EXERCISE INSTRUCTIONS:
Go through the records below and return each line that has "from" in it.

SUPPLIED INFORMATION:
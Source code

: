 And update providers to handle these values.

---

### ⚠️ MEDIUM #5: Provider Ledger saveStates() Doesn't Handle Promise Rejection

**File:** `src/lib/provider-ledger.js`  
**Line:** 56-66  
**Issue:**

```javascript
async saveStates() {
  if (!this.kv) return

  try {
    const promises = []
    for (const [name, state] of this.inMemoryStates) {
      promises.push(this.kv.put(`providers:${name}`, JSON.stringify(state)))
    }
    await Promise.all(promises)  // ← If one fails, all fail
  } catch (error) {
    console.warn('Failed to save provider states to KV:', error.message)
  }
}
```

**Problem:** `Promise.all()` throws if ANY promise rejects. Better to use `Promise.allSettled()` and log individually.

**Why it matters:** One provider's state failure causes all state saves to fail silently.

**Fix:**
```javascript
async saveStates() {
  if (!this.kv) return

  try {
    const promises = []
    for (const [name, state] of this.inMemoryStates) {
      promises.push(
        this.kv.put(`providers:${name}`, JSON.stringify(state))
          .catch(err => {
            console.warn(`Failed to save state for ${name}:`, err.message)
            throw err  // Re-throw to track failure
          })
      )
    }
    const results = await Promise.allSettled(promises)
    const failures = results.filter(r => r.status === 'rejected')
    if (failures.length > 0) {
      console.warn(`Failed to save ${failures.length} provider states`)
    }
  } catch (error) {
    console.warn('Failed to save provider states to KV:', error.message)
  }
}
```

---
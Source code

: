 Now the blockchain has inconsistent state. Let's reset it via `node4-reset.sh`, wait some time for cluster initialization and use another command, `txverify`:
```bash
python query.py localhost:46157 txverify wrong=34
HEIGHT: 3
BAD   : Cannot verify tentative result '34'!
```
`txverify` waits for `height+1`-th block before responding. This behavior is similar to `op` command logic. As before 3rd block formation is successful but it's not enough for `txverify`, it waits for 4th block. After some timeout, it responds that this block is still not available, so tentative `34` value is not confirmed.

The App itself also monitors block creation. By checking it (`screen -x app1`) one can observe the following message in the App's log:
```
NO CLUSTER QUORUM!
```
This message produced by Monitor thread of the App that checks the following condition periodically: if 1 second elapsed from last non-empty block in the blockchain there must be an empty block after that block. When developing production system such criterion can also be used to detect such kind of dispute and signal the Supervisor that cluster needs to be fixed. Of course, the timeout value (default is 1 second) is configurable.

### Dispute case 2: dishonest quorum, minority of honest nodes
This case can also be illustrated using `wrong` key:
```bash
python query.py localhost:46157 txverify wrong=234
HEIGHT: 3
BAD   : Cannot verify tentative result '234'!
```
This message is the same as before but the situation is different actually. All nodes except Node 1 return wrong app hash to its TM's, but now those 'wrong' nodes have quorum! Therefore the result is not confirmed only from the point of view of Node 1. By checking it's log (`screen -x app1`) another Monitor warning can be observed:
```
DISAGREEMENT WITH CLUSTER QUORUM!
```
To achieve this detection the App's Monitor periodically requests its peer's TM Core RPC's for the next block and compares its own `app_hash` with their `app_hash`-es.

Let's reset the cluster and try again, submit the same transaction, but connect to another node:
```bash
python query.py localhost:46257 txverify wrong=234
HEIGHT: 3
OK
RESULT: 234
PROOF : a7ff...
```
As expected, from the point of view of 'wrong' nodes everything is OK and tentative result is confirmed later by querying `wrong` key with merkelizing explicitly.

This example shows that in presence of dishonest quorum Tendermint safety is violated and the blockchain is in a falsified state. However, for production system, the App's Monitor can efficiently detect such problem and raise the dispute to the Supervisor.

ANSWER TO THIS EXERCISE:
This message produced by Monitor thread of the App that checks the following condition periodically: if 1 second elapsed from last non-empty block in the blockchain there must be an empty block after that block. When developing production system such criterion can also be used to detect such kind of dispute and signal the Supervisor that cluster needs to be fixed. Of course, the timeout value (default is 1 second) is configurable.
This message is the same as before but the situation is different actually. All nodes except Node 1 return wrong app hash to its TM's, but now those 'wrong' nodes have quorum! Therefore the result is not confirmed only from the point of view of Node 1. By checking it's log (`screen -x app1`) another Monitor warning can be observed:
As expected, from the point of view of 'wrong' nodes everything is OK and tentative result is confirmed later by querying `wrong` key with merkelizing explicitly.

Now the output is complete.